At a May 2 meeting of the district’s Community Leaders Group, an informal advisory panel, Superintendent Diana Bowers said the search committee realized that, with Sniffen, “we had the perfect candidate already here.” School board President Jen Daly said that “she’s going to do a fantastic job.”
Sniffen joined Haldane as an elementary school teacher in 1998 and was named principal of the middle school in 2015. Currently the acting high school principal, she will take over on July 1. She said she looked forward to working with parents, administrators and everyone involved with Haldane, “but above all, with the kids. I’m committed to this community. I’m excited.”
The district’s search now has shifted to filling Sniffen’s position.
The $7 million question
Bowers on May 2 also discussed infrastructure projects that could appear on a ballot as early as next year.
The first proposal, with a price tag of $4 million to $5 million, would include replacing or upgrading elementary school windows, improvements to the bathrooms, exterior door changes, additional parking, a new heating system in the main building, electrical capacity upgrades, new ventilators and the replacement of asphalt.
A second proposal calls for spending $3 million to $4 million for an addition to the high school that would function as a food service area or cafeteria as well as a multi-purpose space for classes and activities such as theater, yoga or media screenings. District officials believe state aid would cover about 35 percent of the costs.
Bowers said the proposals are preliminary, although the new heating system “is one of the things that just has to be done.”
She noted the high school lacks a gym, cafeteria, art and music rooms and other typical facilities. “Can we exist that way? Yes,” Bowers said. “But it’s not a proper high school.”

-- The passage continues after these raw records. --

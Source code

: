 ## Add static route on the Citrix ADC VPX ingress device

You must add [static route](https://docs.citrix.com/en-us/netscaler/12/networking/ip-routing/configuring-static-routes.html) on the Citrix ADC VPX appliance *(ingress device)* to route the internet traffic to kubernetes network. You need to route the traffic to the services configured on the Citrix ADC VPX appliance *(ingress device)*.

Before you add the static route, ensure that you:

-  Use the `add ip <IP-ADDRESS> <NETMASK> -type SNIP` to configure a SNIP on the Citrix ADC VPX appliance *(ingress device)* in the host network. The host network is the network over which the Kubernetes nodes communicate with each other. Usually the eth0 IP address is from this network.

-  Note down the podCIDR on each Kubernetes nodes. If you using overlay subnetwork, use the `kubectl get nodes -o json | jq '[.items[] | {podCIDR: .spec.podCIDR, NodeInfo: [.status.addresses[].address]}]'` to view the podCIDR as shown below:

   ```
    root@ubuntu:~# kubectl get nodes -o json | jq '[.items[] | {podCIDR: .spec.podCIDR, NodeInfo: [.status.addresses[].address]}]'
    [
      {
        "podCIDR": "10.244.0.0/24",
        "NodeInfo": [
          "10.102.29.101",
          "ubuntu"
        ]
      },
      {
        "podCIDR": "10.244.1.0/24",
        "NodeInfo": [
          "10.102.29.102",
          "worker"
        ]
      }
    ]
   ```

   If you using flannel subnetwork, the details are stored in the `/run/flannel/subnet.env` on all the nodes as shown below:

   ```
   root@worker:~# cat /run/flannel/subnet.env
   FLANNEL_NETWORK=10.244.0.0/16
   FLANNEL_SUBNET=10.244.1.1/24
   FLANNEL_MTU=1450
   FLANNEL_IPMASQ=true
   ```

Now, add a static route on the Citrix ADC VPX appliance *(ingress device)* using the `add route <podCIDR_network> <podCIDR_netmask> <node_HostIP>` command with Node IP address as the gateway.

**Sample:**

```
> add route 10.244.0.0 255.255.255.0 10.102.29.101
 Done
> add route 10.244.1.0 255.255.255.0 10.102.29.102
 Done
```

Daly said residents and district officials “as a community have to decide what are our priorities.”
The Community Leaders Group previewed the proposed district budget for 2017-18, which includes $23.5 million in spending and must be considered by voters on May 16. It is $419,891 higher than the 2016-17 budget, an increase of about 2 percent.
The budget would be funded by about $19 million in property taxes; $2.9 million in state aid; $895,000 from the district’s reserve accounts; $722,160 in tuition collected from other districts, such as Garrison; and $55,900 from a variety of other sources.
Voters also will be asked on May 16 to consider spending $110,000 for a school bus and $40,000 on maintenance equipment, which will not require payments until the 2018-19 school year, and $100,000 to take from a reserve account for gym and library renovations. “We’re not asking voters for money,” only for permission to spend funds from the reserves, Bowers said regarding the gym and library plans.
The budget was approved by the school board at an April 18 workshop after being revised to account for a $110,625 deficit. Notable changes included the reduction of sixth-period assignments ($12,125 in savings) and the decrease in spending on new furniture ($37,500 in savings, although each building still requires $2,500 for replacement items).